Historia de Colleen Willard

– Cuando fue a visitar a su médico, un pulmonólogo de Chicago, Colleen se dirigió a la recepcionista y le dijo: “Soy Colleen Willard”. Todos en el servicio la conocían bien y exclamaron: “¡No, usted no es Colleen Willard!”. Ella insistió: ¡Sí, soy yo! Pegaron un grito, y corriendo hacia el consultorio exclamaron: “Dr. Duggan, Dr. Duggan, venga por favor!” El Dr. Duggan se asomó, sorprendido por el alboroto reinante. Al ver a Colleen, toda su perspectiva de vida cambió, y como alcanzado por un rayo, exclamó: “¡Dios mío! ¡Dios mío!”.

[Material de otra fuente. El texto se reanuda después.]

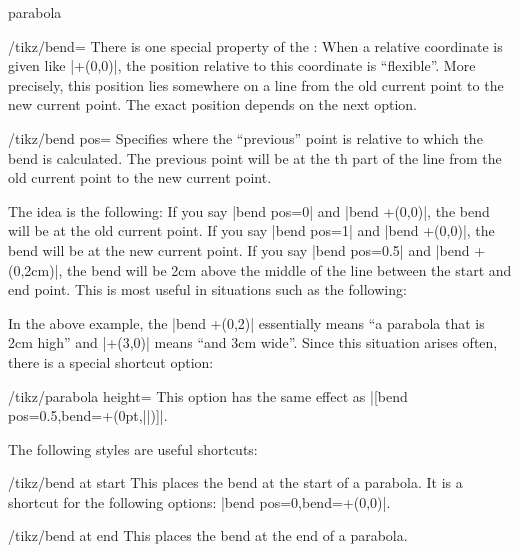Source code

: \begin{pathoperation}{parabola}{}
\begin{key}{/tikz/bend=}
        There is one special property of the : When a relative
        coordinate is given like |+(0,0)|, the position relative to this
        coordinate is ``flexible''. More precisely, this position lies
        somewhere on a line from the old current point to the new current
        point. The exact position depends on the next option.
    \end{key}

    \begin{key}{/tikz/bend pos=}
        Specifies where the ``previous'' point is relative to which the bend is
        calculated. The previous point will be at the th part of
        the line from the old current point to the new current point.

        The idea is the following: If you say |bend pos=0| and |bend +(0,0)|,
        the bend will be at the old current point. If you say |bend pos=1| and
        |bend +(0,0)|, the bend will be at the new current point. If you say
        |bend pos=0.5| and |bend +(0,2cm)|, the bend will be 2cm above the
        middle of the line between the start and end point. This is most useful
        in situations such as the following:
\begin{codeexample}[]
\end{codeexample}

        In the above example, the |bend +(0,2)| essentially means ``a parabola
        that is 2cm high'' and |+(3,0)| means ``and 3cm wide''. Since this
        situation arises often, there is a special shortcut option:
        \begin{key}{/tikz/parabola height=}
            This option has the same effect as
            |[bend pos=0.5,bend={+(0pt,||)}]|.
\begin{codeexample}[]
\end{codeexample}
        \end{key}
    \end{key}

    The following styles are useful shortcuts:
    \begin{stylekey}{/tikz/bend at start}
        This places the bend at the start of a parabola. It is a shortcut for
        the following options: |bend pos=0,bend={+(0,0)}|.
    \end{stylekey}

    \begin{stylekey}{/tikz/bend at end}
        This places the bend at the end of a parabola.
    \end{stylekey}
\end{pathoperation}


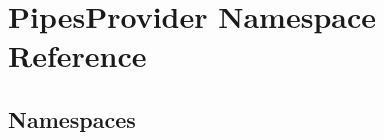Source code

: \hypertarget{namespace_pipes_provider}{}\section{Pipes\+Provider Namespace Reference}
\label{namespace_pipes_provider}
\subsection*{Namespaces}
\begin{DoxyCompactItemize}
\end{DoxyCompactItemize}
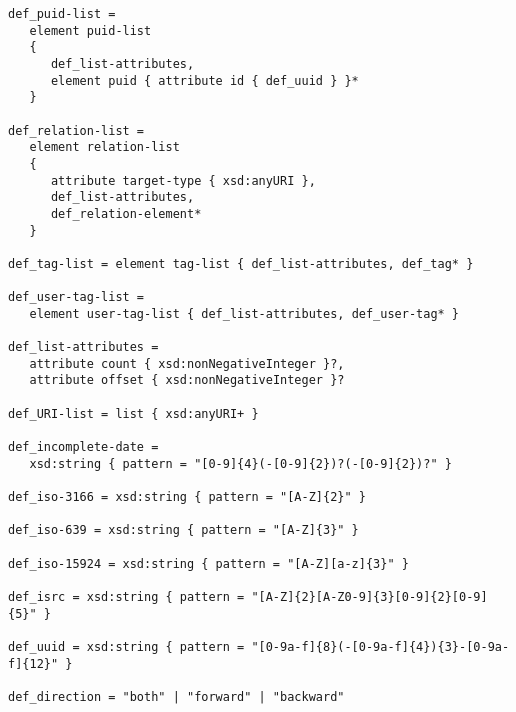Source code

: \begin{Verbatim}[fontsize=\relsize{-2}]
def_puid-list =
   element puid-list
   {
      def_list-attributes,
      element puid { attribute id { def_uuid } }*
   }

def_relation-list =
   element relation-list
   {
      attribute target-type { xsd:anyURI },
      def_list-attributes,
      def_relation-element*
   }

def_tag-list = element tag-list { def_list-attributes, def_tag* }

def_user-tag-list =
   element user-tag-list { def_list-attributes, def_user-tag* }

def_list-attributes =
   attribute count { xsd:nonNegativeInteger }?,
   attribute offset { xsd:nonNegativeInteger }?

def_URI-list = list { xsd:anyURI+ }

def_incomplete-date =
   xsd:string { pattern = "[0-9]{4}(-[0-9]{2})?(-[0-9]{2})?" }

def_iso-3166 = xsd:string { pattern = "[A-Z]{2}" }

def_iso-639 = xsd:string { pattern = "[A-Z]{3}" }

def_iso-15924 = xsd:string { pattern = "[A-Z][a-z]{3}" }

def_isrc = xsd:string { pattern = "[A-Z]{2}[A-Z0-9]{3}[0-9]{2}[0-9]{5}" }

def_uuid = xsd:string { pattern = "[0-9a-f]{8}(-[0-9a-f]{4}){3}-[0-9a-f]{12}" }

def_direction = "both" | "forward" | "backward"
\end{Verbatim}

En septiembre pasado nos enteramos de la historia de Colleen por Patrick Latta, que vive desde hace largo tiempo en Medjugorje. Inmediatamente llamamos a Gail y a Jack Boos y Gail nos relató lo siguiente:

“Colleen tenía un tumor cerebral inoperable que le afectaba el funcionamiento de la glándula pituitaria al igual que toda su motricidad tanto fina como gruesa; estaba raquítica, su tiroides reducida al tamaño de una pasa de uva, sufría de esclerosis múltiple, de lupus, fibromyalgia y de otras nueve enfermedades mortales muy dolorosas. En la clínica Mayo de Rochester, Minnesota (la mejor clínica en investigación oncológica cerebral y de traumatismos a nivel de la médula espinal de los Estados Unidos) le solían recordar a Collen que, aún sin tener en cuenta su tumor cerebral, el sólo hecho de que estuviera viva en esas condiciones era de por sí un milagro. A pesar de sus sufrimientos, Colleen pidió colaborar como voluntaria en nuestra asociación “St. Clare Helper of the Poor”, y así fue como la conocimos. Se convirtió en una de nuestras mayores recaudadoras de fondos en ayuda de los refugiados y de los pobres de Bosnia, usando tan sólo el teléfono, cuando su voz se lo permitía.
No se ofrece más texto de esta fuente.